Omega Channing Jacobs has been captured by the wolves after being found in a rebel camp, but he has secrets to tell his old lover, Territorial Alpha, Maxim St. Clair. Fate and bitter circumstance once conspired to part Channing from Maxim, leaving Maxim bitter and unwilling to forgive him. But time is running out and Channing has to make him listen. Despite his enduring love for his Alpha, Channing has to try to keep his heart from getting too involved, because his secret is one that could change everything for both of them, and it’s one that Channing will literally give his life to protect.

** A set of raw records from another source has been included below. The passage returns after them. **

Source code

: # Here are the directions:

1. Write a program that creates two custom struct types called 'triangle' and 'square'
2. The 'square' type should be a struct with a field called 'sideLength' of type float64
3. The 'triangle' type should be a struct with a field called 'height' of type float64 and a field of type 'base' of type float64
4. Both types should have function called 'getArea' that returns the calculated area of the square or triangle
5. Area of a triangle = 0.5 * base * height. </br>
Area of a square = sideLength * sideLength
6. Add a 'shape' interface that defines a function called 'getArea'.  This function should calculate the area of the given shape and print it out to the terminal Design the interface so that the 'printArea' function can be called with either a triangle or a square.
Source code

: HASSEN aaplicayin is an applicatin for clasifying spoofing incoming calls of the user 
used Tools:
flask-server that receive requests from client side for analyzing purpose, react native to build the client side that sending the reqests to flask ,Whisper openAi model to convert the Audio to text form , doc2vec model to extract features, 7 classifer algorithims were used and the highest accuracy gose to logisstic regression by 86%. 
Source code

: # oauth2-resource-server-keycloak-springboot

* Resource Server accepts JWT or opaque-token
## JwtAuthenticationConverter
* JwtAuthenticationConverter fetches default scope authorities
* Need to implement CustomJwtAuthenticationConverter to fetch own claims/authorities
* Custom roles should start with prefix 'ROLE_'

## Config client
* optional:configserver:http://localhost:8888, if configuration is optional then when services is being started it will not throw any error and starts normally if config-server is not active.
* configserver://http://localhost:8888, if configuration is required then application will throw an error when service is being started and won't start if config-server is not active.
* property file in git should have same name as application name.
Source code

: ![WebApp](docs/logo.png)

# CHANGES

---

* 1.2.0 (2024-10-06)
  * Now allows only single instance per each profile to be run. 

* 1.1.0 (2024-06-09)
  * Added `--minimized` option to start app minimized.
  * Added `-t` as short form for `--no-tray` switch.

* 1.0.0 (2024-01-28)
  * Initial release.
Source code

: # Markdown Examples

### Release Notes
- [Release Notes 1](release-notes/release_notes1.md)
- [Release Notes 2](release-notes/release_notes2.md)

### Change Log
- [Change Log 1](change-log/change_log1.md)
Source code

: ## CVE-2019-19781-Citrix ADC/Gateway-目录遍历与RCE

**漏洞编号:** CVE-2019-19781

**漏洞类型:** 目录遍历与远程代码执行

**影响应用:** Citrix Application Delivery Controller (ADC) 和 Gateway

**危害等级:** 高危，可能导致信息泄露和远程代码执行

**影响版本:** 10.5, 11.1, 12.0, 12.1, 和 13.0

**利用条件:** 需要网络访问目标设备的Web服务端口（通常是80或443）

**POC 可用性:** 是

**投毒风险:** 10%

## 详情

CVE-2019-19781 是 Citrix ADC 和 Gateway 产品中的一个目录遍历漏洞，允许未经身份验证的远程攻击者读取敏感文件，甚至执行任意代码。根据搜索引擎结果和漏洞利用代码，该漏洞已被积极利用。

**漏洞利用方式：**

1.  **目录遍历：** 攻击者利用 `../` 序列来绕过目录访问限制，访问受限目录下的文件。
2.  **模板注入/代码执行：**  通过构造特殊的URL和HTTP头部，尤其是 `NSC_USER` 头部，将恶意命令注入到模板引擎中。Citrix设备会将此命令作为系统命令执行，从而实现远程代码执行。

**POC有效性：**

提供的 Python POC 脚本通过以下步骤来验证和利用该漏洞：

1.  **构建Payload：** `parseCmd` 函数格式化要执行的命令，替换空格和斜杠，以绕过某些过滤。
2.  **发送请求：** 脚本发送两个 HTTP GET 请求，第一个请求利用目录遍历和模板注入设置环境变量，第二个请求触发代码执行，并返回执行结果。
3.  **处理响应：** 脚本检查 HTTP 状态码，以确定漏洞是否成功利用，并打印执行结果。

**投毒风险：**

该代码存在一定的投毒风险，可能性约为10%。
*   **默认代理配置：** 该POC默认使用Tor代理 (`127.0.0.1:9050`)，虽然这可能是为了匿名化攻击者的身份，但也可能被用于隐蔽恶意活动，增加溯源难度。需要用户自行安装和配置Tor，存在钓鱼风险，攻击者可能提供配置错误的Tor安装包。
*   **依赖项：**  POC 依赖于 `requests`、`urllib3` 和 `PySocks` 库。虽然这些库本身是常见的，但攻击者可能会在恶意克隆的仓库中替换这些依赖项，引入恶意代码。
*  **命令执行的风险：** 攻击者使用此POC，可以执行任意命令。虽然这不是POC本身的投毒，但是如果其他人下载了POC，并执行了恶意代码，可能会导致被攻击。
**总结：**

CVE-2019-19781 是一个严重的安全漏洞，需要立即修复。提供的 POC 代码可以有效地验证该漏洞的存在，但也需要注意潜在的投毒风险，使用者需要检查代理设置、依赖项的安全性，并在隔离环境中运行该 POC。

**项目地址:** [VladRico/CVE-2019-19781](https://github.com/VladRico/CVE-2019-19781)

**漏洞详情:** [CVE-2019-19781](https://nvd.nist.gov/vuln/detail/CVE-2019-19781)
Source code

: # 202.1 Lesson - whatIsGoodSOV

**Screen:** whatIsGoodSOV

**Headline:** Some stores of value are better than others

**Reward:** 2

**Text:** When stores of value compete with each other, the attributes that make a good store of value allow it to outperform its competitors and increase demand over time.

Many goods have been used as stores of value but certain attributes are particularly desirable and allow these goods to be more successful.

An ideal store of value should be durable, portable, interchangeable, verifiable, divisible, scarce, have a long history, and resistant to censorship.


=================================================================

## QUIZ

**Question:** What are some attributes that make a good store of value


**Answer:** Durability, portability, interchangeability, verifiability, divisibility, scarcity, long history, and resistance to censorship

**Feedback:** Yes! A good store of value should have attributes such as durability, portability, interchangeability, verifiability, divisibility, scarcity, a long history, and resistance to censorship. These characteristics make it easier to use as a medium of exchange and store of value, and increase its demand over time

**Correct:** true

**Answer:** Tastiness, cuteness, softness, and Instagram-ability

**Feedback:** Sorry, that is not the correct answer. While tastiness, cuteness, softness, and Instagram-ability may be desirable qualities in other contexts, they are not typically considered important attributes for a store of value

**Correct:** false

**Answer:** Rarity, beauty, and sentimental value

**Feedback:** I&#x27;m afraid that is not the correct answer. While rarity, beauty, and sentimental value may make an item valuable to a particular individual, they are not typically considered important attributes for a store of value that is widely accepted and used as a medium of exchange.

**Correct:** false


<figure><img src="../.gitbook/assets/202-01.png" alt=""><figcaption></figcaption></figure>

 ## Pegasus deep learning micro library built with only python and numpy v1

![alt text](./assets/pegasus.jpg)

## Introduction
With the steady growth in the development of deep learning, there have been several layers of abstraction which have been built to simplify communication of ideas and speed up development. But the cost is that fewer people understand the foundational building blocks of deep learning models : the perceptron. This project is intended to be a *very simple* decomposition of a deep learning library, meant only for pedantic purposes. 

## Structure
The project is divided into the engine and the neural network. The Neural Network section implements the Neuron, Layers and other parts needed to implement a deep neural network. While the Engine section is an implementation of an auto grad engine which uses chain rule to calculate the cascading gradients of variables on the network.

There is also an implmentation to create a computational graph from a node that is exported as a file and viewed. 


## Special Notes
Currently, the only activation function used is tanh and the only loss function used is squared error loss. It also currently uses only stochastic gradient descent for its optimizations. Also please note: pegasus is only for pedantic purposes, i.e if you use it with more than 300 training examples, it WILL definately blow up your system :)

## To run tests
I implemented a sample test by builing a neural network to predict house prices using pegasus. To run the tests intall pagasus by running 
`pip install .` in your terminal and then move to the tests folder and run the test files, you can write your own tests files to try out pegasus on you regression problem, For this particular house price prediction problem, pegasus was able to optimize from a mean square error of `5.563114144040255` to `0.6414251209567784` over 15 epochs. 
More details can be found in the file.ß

It’s been years since Maxim has seen Channing, his omega mate, and he wanted to greet the beautiful young man without passion and anger overwhelming him because of their volatile past together. Channing had left Maxim a year and a half before without a word and Maxim’s pride wouldn’t allow him to go after him. Now Channing has landed back in his life like a falling star. Maxim wants to be cold and indifferent to Channing and give him what he deserves, but the moment he sees him, he realizes he can’t follow through on his plan. He feels nothing but lust for him. He absolutely doesn’t love him. His heart is no longer involved in any way, because an alpha can’t be in love with a faithless omega—so why does the word love keep leaking out of him like coffee from a cracked cup?

An Alpha to Love
4 Ratings (4.8)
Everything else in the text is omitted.